It's OK, Jeb. Mom says you can run for president.
Barbara Bush – wife and mother of two former presidents – once said about younger son Jeb Bush’s presidential aspirations that there’d been “enough Bushes” in the White House. She’s since changed her mind.
As is her style, the wife and mother of two former presidents was direct: "We've had enough Bushes."
The full quote on NBC’s “Today Show” was: “He’s by far the best-qualified man, but no. I really don’t. I think it’s a great country, there are a lot of great families, and it’s not just four families or whatever. There are other people out there that are very qualified, and we’ve had enough Bushes.”
There were other pungent remarks that day.
If he ever did run, Mrs. Bush said, “He’ll get all our enemies and half our friends.”
(In an earlier interview with Larry King, Mrs. Bush demonstrated her political wit, which can be biting. Commenting on another talked-about presidential candidate, Sarah Palin, she said: “I sat next to her once. Thought she was beautiful. She’s very happy in Alaska, and I hope she’ll stay there.”)
But back to Jeb Bush.
Like all of us, especially politicians, Mrs. Bush reserves the right to “revise and extend her remarks,” and she now has done so with regard to his running in 2016.

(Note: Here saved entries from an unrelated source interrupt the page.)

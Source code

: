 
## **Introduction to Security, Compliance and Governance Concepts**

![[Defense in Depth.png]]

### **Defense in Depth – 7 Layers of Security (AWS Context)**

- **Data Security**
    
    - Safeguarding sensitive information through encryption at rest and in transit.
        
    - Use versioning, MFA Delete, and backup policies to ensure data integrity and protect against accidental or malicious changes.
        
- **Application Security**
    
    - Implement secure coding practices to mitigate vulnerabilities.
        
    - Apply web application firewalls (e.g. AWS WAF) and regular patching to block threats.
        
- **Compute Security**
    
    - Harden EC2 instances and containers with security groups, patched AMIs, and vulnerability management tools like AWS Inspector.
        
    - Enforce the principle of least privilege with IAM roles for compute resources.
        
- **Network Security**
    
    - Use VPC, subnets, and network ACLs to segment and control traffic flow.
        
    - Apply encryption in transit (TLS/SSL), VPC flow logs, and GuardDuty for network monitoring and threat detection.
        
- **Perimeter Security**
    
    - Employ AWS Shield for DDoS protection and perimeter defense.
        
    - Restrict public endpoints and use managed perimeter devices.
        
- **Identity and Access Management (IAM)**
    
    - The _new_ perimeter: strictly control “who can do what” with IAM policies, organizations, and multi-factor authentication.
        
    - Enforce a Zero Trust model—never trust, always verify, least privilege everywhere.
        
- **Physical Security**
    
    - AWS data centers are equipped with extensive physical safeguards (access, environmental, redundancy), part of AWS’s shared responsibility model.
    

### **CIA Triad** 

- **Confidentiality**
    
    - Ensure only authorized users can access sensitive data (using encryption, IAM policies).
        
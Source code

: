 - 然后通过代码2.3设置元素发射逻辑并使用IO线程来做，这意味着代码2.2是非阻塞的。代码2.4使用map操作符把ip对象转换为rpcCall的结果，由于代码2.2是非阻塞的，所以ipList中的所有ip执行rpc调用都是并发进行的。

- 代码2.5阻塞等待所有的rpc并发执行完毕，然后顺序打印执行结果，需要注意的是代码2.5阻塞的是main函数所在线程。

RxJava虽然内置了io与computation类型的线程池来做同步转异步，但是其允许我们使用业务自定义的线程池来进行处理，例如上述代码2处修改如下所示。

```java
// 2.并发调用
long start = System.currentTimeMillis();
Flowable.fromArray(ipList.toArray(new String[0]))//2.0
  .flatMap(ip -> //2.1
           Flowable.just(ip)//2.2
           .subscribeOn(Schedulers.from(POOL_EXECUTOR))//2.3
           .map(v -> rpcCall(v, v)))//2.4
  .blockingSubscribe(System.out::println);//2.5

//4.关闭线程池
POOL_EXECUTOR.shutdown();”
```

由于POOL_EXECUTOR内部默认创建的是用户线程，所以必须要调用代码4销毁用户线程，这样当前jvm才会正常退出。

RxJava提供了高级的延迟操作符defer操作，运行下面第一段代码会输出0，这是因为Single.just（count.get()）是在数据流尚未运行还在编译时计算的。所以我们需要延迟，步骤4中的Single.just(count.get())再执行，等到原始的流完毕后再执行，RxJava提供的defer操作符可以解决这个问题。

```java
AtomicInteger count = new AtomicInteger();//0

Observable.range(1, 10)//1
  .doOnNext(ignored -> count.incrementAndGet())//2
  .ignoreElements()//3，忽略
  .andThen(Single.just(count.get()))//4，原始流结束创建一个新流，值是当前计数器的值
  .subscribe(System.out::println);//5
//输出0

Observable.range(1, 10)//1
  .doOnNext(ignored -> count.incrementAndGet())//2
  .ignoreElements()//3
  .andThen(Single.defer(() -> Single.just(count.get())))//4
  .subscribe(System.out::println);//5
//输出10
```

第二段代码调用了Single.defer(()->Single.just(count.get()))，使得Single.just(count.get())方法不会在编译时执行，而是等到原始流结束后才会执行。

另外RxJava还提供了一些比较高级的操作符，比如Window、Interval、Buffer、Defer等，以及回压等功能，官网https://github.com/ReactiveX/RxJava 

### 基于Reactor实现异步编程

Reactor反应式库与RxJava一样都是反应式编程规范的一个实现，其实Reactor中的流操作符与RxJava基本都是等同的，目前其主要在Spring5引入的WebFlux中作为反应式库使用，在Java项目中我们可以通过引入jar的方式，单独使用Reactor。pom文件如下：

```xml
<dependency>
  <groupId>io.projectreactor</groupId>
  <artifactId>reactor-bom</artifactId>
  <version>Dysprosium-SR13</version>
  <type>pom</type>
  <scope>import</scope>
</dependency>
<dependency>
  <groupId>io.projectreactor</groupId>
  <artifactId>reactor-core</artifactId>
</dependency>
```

Weighing in via Skype to a dinner for hundreds of her younger son’s supporters in Florida Friday night she recanted her earlier comment about Jeb’s running. When her son recalled her earlier admonition about his running, she interrupted, according to a Washington Post report.
"Jeb, it’s Mom. Listen, what do you mean, ‘too many Bushes’?... I changed my mind!”she said, appearing (one imagines) like the Wizard of Oz on giant screens.
“Hey mom, can I get that in writing?” said the former governor of Florida, who was standing on stage at the event.
At the moment, Bush is leading all other likely GOP presidential candidates in the major polls. He’s ahead by a 7-point margin in the Real Clear Politics poll average – although in a pretend match-up against Hillary Rodham Clinton (speaking of political dynasties), he trails 9 percentage points.
Being part of a political dynasty has its minuses as well as plusses.
"I won't talk about the past," Bush replied. "I'll talk about the future. If I'm in the process of considering the possibility of running, it's not about re-litigating anything in the past. It's about trying to create a set of ideas and principles that will help us move forward."
It’s unclear whether such an answer will stand as Jeb Bush competes for the Republican presidential nomination. Plus, there are likely to be stumbles that have nothing to do with his last name.
As the Monitor’s Peter Grier reported the other day, in the rush to publish eight years of e-mails from his tenure as Florida governor “in the spirit of transparency,” Bush’s staff unwittingly also released the names, addresses, e-mail addresses, and even Social Security numbers for thousands of Floridians.